> WHAT THE TASK ASKS
Reproduce exactly the lines that run from the start of the records below to the line with "Performance, and Scalability**", inclusive.

> EXTRACTED INFORMATION

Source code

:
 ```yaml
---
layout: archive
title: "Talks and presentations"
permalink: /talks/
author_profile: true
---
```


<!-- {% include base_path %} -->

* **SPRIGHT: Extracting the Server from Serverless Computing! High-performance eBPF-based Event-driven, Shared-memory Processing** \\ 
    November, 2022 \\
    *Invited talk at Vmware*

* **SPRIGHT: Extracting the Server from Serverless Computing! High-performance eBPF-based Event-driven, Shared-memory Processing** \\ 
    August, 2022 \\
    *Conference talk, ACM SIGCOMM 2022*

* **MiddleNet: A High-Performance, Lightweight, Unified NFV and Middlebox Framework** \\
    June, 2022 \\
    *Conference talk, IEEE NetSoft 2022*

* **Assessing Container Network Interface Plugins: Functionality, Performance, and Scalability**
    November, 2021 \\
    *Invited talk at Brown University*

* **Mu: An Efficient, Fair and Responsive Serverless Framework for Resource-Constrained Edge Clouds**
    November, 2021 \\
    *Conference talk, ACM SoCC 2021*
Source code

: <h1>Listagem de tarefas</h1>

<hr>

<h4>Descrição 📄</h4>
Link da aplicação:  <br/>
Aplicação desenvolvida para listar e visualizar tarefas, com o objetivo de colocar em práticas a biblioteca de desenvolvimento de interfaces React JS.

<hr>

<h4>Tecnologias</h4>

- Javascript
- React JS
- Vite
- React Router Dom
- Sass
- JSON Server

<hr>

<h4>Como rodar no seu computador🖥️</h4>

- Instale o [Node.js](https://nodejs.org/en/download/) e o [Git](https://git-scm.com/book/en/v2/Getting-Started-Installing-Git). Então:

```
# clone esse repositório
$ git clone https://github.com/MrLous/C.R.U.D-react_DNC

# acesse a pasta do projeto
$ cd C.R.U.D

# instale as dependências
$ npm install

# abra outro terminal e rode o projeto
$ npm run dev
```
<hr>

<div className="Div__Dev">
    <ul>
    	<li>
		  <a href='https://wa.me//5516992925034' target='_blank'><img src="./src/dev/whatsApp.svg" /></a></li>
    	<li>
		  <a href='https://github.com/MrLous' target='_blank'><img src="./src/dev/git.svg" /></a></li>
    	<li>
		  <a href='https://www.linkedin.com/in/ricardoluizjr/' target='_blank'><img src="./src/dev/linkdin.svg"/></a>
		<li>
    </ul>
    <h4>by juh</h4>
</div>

> REPLY
Source code

:
 ```yaml
---
layout: archive
title: "Talks and presentations"
permalink: /talks/
author_profile: true
---
```


<!-- {% include base_path %} -->

* **SPRIGHT: Extracting the Server from Serverless Computing! High-performance eBPF-based Event-driven, Shared-memory Processing** \\ 
    November, 2022 \\
    *Invited talk at Vmware*

* **SPRIGHT: Extracting the Server from Serverless Computing! High-performance eBPF-based Event-driven, Shared-memory Processing** \\ 
    August, 2022 \\
    *Conference talk, ACM SIGCOMM 2022*

* **MiddleNet: A High-Performance, Lightweight, Unified NFV and Middlebox Framework** \\
    June, 2022 \\
    *Conference talk, IEEE NetSoft 2022*

* **Assessing Container Network Interface Plugins: Functionality, Performance, and Scalability**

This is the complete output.